%%
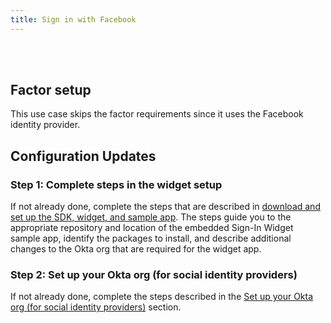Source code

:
 ```yaml
---
title: Sign in with Facebook
---
```


<div class="oie-embedded-sdk">

<ApiLifecycle access="ie" /><br>
<ApiLifecycle access="Limited GA" /><br>

<StackSelector class="cleaner-selector"/>

## Factor setup

This use case skips the factor requirements since it uses the Facebook identity provider.

## Configuration Updates

### Step 1:  Complete steps in the widget setup

If not already done, complete the steps that are described in [download and set up the SDK, widget, and sample app](/docs/guides/oie-embedded-common-download-setup-app/aspnet/main/). The steps guide you to the appropriate repository and location of the embedded Sign-In Widget sample app, identify the packages to install, and describe additional changes to the Okta org that are required for the widget app.

### Step 2: Set up your Okta org (for social identity providers)

If not already done, complete the steps described in the [Set up your Okta org (for social identity providers)](/docs/guides/oie-embedded-common-org-setup/aspnet/main/#set-up-your-okta-org-for-social-identity-providers) section.

<StackSnippet snippet="summaryofsteps" noSelector />

<StackSnippet snippet="integrationsteps" noSelector />

</div>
%%
EXERCISE OBJECTIVE:
What are the lines of the data above that include the string "docs"? Copy them.

REPLY:
If not already done, complete the steps that are described in [download and set up the SDK, widget, and sample app](/docs/guides/oie-embedded-common-download-setup-app/aspnet/main/). The steps guide you to the appropriate repository and location of the embedded Sign-In Widget sample app, identify the packages to install, and describe additional changes to the Okta org that are required for the widget app.
If not already done, complete the steps described in the [Set up your Okta org (for social identity providers)](/docs/guides/oie-embedded-common-org-setup/aspnet/main/#set-up-your-okta-org-for-social-identity-providers) section.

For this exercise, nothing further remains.